= ENTRIES PROVIDED =
======

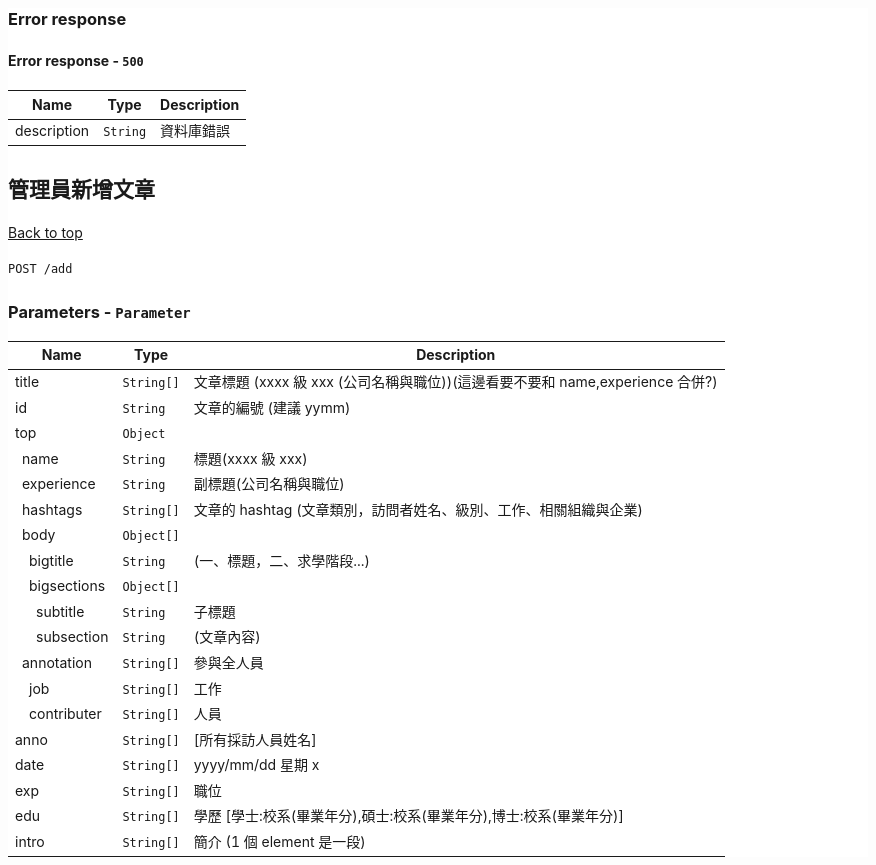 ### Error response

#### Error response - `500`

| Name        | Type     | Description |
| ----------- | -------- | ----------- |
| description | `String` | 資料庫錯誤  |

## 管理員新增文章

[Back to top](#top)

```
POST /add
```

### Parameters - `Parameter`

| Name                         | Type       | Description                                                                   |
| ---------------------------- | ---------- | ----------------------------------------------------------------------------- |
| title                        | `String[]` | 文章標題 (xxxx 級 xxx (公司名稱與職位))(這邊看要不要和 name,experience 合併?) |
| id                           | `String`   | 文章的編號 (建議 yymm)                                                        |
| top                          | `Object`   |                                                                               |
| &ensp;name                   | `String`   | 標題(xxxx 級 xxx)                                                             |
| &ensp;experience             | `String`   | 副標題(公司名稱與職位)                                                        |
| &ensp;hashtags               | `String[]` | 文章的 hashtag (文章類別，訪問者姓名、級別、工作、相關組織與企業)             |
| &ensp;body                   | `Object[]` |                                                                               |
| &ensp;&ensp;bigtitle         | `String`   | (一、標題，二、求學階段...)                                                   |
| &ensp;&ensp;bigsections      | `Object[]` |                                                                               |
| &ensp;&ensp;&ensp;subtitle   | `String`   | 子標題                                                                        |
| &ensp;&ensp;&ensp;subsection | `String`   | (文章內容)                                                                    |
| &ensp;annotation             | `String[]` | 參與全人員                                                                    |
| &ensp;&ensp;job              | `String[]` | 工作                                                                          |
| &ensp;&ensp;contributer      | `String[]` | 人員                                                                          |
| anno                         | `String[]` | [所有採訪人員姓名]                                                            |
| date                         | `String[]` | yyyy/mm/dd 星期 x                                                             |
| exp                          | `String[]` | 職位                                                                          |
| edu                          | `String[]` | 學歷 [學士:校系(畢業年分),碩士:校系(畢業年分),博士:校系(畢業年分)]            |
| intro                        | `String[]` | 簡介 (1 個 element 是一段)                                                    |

======

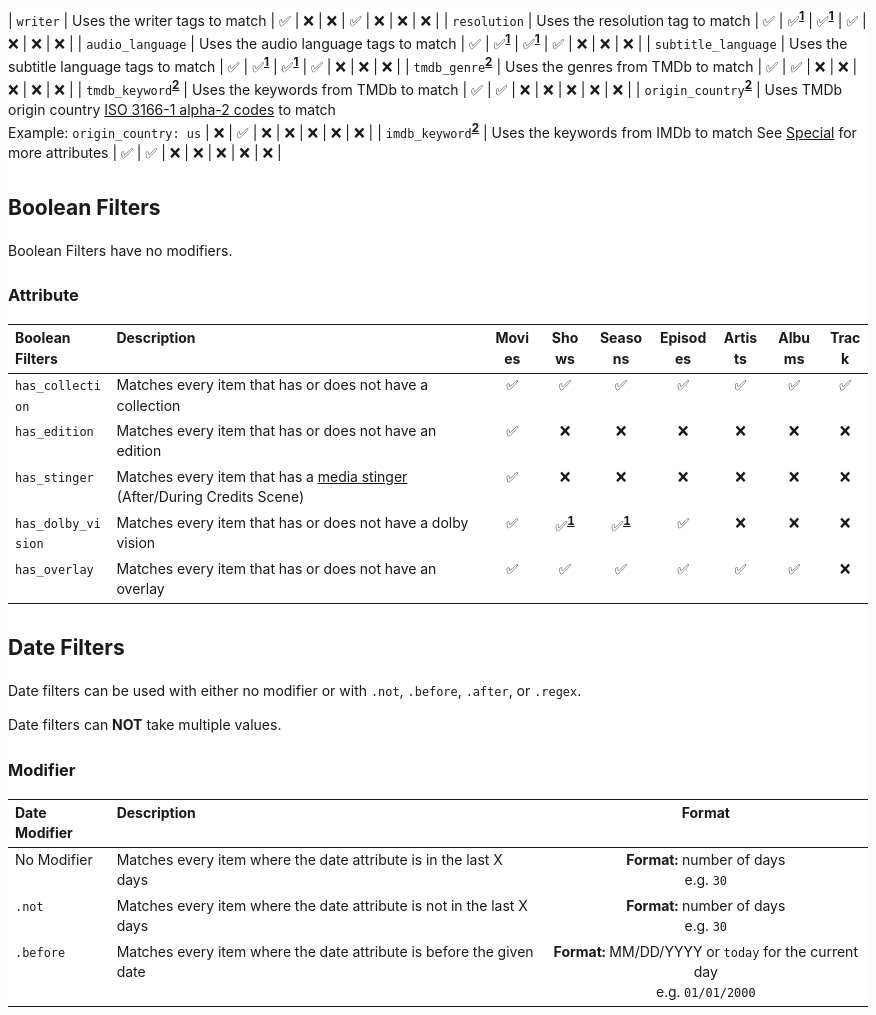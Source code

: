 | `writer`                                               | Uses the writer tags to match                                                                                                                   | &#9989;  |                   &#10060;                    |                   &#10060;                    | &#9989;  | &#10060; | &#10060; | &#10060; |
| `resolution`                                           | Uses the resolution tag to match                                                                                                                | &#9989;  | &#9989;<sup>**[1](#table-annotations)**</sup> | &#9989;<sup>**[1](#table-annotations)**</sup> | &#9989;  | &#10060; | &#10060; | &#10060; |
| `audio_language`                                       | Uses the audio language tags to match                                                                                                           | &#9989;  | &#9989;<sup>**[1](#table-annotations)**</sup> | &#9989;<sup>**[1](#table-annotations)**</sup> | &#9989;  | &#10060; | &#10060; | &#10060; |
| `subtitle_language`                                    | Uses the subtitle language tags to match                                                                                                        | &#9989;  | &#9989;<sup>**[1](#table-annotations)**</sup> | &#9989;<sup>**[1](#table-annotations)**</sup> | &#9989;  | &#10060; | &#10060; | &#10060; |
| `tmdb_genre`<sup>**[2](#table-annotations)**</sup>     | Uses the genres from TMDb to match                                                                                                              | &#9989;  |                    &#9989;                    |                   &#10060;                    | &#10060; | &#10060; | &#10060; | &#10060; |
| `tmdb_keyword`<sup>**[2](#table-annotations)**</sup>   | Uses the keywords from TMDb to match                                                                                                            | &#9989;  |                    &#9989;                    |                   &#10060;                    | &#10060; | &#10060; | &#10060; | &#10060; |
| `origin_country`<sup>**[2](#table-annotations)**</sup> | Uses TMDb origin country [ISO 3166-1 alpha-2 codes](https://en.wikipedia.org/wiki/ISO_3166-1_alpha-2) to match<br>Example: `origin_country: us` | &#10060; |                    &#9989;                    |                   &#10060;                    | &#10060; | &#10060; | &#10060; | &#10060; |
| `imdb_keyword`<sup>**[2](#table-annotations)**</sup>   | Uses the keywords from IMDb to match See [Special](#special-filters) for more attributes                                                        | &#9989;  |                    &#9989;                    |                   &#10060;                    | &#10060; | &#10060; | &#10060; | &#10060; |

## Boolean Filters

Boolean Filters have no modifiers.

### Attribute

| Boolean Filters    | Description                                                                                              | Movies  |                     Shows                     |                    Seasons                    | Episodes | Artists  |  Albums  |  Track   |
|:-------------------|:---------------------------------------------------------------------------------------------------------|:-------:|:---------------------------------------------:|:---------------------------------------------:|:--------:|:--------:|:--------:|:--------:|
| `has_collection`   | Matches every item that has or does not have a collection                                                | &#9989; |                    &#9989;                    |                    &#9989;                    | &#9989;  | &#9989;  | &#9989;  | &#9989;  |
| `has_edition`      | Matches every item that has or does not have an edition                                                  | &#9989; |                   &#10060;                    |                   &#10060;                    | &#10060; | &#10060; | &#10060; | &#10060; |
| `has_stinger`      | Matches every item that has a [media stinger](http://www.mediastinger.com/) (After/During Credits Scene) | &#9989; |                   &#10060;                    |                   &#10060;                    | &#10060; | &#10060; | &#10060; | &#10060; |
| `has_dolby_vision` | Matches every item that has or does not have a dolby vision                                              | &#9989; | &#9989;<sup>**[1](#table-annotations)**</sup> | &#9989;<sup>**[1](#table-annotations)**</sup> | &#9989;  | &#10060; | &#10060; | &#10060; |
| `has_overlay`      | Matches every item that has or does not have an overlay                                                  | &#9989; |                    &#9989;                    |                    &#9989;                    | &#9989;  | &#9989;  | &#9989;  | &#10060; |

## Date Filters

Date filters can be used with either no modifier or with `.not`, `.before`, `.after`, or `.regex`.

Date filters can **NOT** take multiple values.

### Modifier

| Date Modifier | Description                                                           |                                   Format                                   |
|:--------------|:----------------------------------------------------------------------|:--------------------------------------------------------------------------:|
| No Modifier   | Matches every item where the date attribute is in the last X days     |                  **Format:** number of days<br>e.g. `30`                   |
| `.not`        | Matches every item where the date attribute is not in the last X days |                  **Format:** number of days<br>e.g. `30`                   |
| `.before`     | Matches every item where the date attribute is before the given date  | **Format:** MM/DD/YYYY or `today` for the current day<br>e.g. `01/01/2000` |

======

When you reach the line with "yyyy/mm/dd 星期 x" in the records above, start writing out lines exactly, and stop once the line with "(1 個 element" has been written; include nothing else.

= EXPECTED ANSWER =
| date                         | `String[]` | yyyy/mm/dd 星期 x                                                             |
| exp                          | `String[]` | 職位                                                                          |
| edu                          | `String[]` | 學歷 [學士:校系(畢業年分),碩士:校系(畢業年分),博士:校系(畢業年分)]            |
| intro                        | `String[]` | 簡介 (1 個 element 是一段)                                                    |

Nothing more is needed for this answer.